Data: Begin
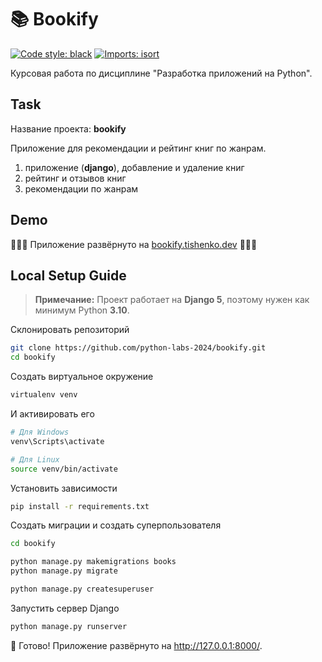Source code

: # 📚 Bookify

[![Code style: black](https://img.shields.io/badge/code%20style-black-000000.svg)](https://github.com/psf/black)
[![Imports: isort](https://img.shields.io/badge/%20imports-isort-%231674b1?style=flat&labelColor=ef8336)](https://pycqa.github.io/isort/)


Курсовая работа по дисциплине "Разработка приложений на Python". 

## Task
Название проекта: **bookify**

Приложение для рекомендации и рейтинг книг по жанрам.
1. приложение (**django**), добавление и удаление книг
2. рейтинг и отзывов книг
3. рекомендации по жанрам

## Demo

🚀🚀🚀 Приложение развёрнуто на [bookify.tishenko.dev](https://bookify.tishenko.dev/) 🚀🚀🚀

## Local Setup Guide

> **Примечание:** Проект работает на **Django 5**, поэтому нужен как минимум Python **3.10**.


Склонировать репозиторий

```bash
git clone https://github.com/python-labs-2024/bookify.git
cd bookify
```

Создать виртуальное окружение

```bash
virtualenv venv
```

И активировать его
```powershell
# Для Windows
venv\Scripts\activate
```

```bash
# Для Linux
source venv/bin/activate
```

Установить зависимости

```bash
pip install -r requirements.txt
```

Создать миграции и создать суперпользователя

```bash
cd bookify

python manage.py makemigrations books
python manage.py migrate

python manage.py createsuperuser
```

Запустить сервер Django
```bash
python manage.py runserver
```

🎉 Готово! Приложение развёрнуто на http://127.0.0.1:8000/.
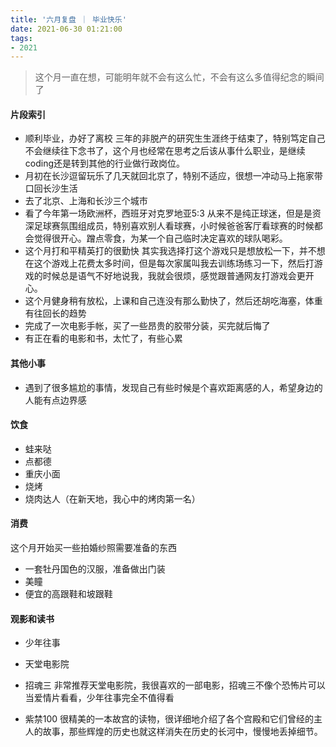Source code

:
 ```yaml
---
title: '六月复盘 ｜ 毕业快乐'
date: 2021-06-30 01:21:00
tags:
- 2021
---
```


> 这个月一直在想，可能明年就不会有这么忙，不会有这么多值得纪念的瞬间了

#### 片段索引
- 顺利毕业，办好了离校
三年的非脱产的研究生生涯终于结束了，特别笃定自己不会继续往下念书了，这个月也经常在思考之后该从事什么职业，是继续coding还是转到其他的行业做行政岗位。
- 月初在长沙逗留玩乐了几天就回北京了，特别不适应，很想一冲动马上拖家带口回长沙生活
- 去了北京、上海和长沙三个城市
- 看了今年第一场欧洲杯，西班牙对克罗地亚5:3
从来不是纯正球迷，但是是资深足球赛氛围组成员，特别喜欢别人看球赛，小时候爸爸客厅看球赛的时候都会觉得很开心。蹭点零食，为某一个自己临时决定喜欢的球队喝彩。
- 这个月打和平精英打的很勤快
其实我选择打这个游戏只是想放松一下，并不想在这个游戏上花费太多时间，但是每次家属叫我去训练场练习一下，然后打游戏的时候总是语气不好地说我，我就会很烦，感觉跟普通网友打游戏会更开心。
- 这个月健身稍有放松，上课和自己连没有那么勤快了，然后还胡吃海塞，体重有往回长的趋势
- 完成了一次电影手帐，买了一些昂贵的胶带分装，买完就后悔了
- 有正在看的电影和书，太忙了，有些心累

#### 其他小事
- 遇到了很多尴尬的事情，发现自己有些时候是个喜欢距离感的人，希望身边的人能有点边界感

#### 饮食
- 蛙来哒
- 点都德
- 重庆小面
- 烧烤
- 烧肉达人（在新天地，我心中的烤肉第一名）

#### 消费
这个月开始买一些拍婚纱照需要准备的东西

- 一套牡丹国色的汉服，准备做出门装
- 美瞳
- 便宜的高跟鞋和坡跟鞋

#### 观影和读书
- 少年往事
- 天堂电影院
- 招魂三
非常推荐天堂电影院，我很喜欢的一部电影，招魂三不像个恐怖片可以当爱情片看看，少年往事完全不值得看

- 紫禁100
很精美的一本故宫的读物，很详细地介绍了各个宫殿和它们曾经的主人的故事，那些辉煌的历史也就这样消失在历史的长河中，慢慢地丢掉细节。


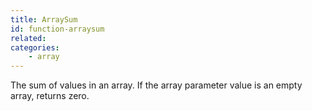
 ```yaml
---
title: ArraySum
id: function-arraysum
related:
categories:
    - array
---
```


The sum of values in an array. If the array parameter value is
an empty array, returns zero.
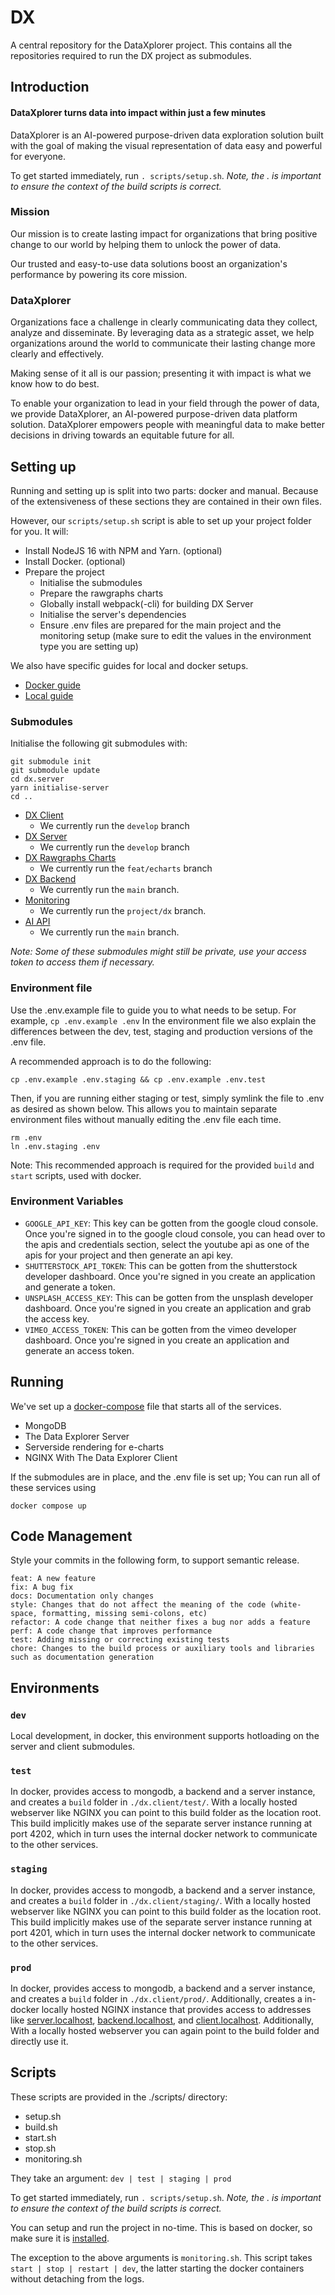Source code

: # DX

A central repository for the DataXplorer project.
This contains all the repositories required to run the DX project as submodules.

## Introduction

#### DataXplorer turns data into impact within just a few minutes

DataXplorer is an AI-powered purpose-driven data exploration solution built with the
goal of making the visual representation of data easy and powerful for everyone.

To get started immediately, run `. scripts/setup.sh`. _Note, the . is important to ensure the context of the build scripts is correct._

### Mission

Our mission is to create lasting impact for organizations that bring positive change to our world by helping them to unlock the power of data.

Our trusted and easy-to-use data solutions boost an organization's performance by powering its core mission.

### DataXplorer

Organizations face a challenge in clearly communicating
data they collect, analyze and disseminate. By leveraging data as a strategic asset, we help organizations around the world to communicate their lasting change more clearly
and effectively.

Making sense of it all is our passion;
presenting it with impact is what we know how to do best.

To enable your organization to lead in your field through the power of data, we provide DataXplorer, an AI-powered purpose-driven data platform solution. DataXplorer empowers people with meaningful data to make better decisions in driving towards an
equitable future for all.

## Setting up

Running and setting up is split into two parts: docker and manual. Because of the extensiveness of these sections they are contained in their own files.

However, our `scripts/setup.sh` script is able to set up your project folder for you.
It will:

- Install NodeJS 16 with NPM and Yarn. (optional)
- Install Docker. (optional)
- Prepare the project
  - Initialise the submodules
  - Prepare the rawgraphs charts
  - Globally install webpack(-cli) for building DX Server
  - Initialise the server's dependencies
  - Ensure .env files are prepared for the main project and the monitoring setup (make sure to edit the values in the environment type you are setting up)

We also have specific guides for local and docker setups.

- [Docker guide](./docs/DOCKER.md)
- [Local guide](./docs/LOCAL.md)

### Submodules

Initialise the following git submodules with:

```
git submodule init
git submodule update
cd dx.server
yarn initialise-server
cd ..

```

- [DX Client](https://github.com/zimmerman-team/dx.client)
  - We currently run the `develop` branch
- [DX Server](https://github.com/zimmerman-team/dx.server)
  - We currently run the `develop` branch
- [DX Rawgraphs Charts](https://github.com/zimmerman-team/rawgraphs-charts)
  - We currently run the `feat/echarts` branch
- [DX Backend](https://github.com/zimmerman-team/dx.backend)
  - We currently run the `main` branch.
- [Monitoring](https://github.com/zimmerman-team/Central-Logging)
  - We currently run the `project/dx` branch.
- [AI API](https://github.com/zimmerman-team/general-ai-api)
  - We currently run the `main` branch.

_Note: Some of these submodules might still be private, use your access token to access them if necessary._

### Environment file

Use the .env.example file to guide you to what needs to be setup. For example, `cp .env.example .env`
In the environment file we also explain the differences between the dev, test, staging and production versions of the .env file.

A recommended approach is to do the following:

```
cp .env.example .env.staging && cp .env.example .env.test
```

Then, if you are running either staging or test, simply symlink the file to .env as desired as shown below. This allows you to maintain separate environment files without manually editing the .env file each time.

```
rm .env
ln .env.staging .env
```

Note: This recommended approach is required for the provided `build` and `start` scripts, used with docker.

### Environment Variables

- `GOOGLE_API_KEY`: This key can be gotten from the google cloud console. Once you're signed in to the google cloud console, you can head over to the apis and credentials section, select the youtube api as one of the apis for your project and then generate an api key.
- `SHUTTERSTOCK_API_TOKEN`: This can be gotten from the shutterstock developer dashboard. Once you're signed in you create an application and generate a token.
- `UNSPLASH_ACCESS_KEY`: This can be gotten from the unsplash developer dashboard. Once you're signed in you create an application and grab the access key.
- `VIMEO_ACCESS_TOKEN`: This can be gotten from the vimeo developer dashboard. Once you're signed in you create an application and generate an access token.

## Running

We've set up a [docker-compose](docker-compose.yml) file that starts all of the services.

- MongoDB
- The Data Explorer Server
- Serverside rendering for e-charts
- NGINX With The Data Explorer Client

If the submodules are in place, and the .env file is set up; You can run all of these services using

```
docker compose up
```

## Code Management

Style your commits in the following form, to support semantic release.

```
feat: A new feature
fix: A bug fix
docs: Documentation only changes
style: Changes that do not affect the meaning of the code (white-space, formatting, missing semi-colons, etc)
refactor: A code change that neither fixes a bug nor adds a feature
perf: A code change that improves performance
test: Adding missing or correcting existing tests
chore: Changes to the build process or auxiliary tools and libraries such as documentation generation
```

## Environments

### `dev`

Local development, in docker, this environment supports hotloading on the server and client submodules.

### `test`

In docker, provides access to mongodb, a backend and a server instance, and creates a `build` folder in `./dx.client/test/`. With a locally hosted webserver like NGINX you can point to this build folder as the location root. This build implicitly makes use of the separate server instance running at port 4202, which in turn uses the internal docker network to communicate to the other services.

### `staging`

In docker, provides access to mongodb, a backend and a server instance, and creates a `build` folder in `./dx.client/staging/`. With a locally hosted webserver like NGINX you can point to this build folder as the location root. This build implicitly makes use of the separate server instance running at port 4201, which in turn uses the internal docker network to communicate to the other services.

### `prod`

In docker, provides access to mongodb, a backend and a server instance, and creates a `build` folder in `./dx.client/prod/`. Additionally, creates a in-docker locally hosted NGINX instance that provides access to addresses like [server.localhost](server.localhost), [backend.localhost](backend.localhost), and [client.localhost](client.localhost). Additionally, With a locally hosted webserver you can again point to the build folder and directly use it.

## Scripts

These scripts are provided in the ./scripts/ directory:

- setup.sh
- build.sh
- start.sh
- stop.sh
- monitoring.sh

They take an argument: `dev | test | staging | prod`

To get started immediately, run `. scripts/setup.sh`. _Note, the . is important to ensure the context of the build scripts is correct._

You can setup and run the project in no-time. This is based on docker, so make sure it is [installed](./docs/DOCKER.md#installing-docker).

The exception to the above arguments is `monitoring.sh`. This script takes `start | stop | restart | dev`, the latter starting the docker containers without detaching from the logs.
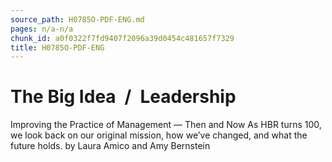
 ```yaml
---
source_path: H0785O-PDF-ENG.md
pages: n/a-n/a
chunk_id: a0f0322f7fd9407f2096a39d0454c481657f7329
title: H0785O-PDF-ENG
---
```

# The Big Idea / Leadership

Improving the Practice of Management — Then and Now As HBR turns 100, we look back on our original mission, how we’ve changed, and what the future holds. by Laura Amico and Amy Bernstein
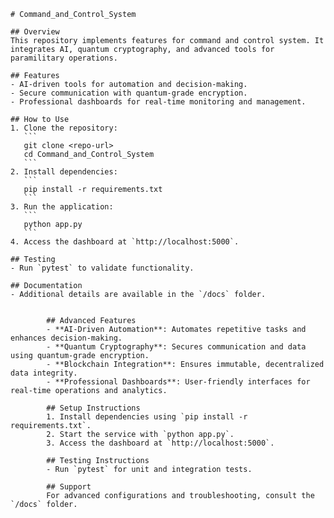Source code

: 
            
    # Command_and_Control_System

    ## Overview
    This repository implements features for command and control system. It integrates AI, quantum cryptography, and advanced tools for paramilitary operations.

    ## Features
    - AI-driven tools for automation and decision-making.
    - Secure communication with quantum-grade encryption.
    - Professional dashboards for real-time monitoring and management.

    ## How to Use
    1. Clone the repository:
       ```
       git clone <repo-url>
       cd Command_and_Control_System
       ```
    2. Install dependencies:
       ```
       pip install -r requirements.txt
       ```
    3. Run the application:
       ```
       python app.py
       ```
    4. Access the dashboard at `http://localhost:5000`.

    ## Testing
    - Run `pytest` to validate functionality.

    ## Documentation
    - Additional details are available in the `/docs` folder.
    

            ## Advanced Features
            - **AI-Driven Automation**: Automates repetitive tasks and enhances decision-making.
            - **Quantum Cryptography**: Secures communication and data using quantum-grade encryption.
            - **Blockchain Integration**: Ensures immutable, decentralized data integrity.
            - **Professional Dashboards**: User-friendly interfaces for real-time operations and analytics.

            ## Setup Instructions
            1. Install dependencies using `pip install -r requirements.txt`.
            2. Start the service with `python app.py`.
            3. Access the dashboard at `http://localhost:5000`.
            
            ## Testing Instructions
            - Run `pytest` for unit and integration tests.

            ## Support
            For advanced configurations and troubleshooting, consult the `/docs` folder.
Data: End
_What to do_
Return all lines above that mention the word "https".

_Answer below_
[![Code style: black](https://img.shields.io/badge/code%20style-black-000000.svg)](https://github.com/psf/black)
[![Imports: isort](https://img.shields.io/badge/%20imports-isort-%231674b1?style=flat&labelColor=ef8336)](https://pycqa.github.io/isort/)
🚀🚀🚀 Приложение развёрнуто на [bookify.tishenko.dev](https://bookify.tishenko.dev/) 🚀🚀🚀
git clone https://github.com/python-labs-2024/bookify.git
- [DX Client](https://github.com/zimmerman-team/dx.client)
- [DX Server](https://github.com/zimmerman-team/dx.server)
- [DX Rawgraphs Charts](https://github.com/zimmerman-team/rawgraphs-charts)
- [DX Backend](https://github.com/zimmerman-team/dx.backend)
- [Monitoring](https://github.com/zimmerman-team/Central-Logging)
- [AI API](https://github.com/zimmerman-team/general-ai-api)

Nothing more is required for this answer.